Жил историк одиноко, не имея нигде родных и почти не имея знакомых в Москве. И, представьте, однажды выиграл сто тысяч рублей9.
При всей осторожности в проведении подобных параллелей, все-таки любопытным представляется это возможное, как бы зеркальное, отражение булгаковского опыта. Если Булгаков был вынужден выступать в качестве историка, стремясь в то же время сохранить свою творческую независимость как писателя, то в романе выигрыш позволяет историку стать писателем и перенести историческую тему в свой художественный мир.
Одним из первых и немногих исследователей, затрагивающих вопрос об историческом романе в связи с Мастером и Маргаритой, был Борис Гаспаров, который не только описал особое взаимоотношение различных — в том числе временных — планов в романе, но и рассматривал это взаимоотношение как отправную точку своего анализа мотивной структуры Мастера и Маргариты. Нам представляются интересными, прежде всего, выводы Гаспарова о жанровой особенности этого произведения, которую он видит в принципиальном отличии от «традиционного» исторического романа.
Исчезает всякая временная и модальная («действительность vs. недействительность») дискретность, один и тот же феномен, будь то предмет, или человеческий характер, или ситуация, или событие, существует одновременно в различных временных срезах и в различных модальных планах. В отличие от традиционного исторического романа, находящегося в рамках традиционного исторического мышления, где существуют различные дискретные планы, в лучшем случае обнаруживающие сходство между собой (в виде «злободневных» исторических сюжетов), здесь прошлое и настоящее, бытовая реальность и сверхреальность — это просто одно и то же, единая субстанция, переливающаяся из одного состояния в другое по тысячам каналов [...]10.

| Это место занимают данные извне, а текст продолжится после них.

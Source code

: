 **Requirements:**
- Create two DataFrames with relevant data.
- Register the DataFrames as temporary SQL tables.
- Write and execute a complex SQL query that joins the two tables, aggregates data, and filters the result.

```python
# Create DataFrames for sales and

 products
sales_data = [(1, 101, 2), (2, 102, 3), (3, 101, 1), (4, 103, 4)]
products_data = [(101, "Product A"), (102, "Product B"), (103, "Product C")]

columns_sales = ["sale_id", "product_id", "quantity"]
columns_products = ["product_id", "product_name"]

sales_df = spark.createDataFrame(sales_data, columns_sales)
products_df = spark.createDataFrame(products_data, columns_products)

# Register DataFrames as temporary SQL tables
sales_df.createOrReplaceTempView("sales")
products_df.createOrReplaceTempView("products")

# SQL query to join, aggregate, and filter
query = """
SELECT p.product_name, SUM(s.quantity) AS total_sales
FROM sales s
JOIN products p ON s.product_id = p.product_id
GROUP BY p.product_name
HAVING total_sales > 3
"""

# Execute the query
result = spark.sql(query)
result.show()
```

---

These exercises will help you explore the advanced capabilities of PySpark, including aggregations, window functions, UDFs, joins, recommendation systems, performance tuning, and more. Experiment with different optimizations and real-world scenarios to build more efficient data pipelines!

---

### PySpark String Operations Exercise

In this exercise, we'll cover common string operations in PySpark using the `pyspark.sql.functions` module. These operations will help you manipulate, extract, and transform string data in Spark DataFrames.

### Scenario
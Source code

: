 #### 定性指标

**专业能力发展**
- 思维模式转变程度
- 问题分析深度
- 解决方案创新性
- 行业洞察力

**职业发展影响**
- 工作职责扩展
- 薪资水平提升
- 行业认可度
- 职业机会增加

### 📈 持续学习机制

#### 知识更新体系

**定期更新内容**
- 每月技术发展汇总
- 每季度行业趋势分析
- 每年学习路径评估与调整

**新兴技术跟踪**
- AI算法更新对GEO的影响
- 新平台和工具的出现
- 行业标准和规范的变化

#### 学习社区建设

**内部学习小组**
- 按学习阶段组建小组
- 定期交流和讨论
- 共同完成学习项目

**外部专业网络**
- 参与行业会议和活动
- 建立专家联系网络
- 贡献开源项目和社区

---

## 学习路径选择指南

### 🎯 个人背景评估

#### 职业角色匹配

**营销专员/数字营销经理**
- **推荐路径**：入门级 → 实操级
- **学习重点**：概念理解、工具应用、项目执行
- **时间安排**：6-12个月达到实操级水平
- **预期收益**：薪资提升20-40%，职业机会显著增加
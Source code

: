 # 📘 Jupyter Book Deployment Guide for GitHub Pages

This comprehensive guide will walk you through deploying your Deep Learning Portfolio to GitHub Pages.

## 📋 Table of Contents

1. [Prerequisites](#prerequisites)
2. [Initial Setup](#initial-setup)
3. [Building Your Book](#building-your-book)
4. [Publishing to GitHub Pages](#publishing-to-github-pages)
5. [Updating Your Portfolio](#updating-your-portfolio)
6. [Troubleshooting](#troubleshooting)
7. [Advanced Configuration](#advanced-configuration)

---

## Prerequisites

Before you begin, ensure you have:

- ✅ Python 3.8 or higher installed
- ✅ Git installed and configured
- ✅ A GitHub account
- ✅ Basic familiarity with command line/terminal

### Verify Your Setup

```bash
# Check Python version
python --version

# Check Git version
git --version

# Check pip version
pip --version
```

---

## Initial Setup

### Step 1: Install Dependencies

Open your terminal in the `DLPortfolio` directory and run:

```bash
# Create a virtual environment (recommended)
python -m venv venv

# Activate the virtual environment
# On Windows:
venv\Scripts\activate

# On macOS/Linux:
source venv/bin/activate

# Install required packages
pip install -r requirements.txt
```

Значение работы Гаспарова для понимания природы булгаковского романа как такового бесспорно. Однако предложенное в упомянутой выше статье толкование представляется проблематичным с точки зрения жанровой природы исторического романа.
В той степени, в какой эти замечания затрагивают отношения романа о Пилате и московских глав, они раскрывают существенные свойства булгаковского романа11. Если же рассматривать роман о Пилате с целью его анализа изолированно, как самостоятельный текст, возникает ощущение, что Гаспаров в своих тезисах заходит очень далеко. Не вполне ясно, насколько в таком случае роман о Пилате как таковой отличается от традиционного исторического романа. В конце концов, в нем практически нет никаких временных смещений или пересечений, перспектива повествования, по крайней мере, с нарративной точки зрения, довольно однозначна. Многозначность отдельных мотивов становится очевидной в большинстве случаев только в сопоставлении с московскими главами. Большинство примеров, приводимых Гаспаровым в подкрепление его мотивного анализа, касается московских глав и романа о Пилате. Кроме того, Гаспаров, конечно, отмечает в романе о Пилате особую форму создания иллюзии, при которой «роман выступает как «истинная версия»»12. Однако и здесь не проводится четкая граница между романом о Пилате и романом Мастер и Маргарита в целом, когда Гаспаров отмечает далее: «у Булгакова достоверность рассказа засвидетельствована Воландом — очевидцем всех событий, а затем, косвенно, и самим Иешуа»13.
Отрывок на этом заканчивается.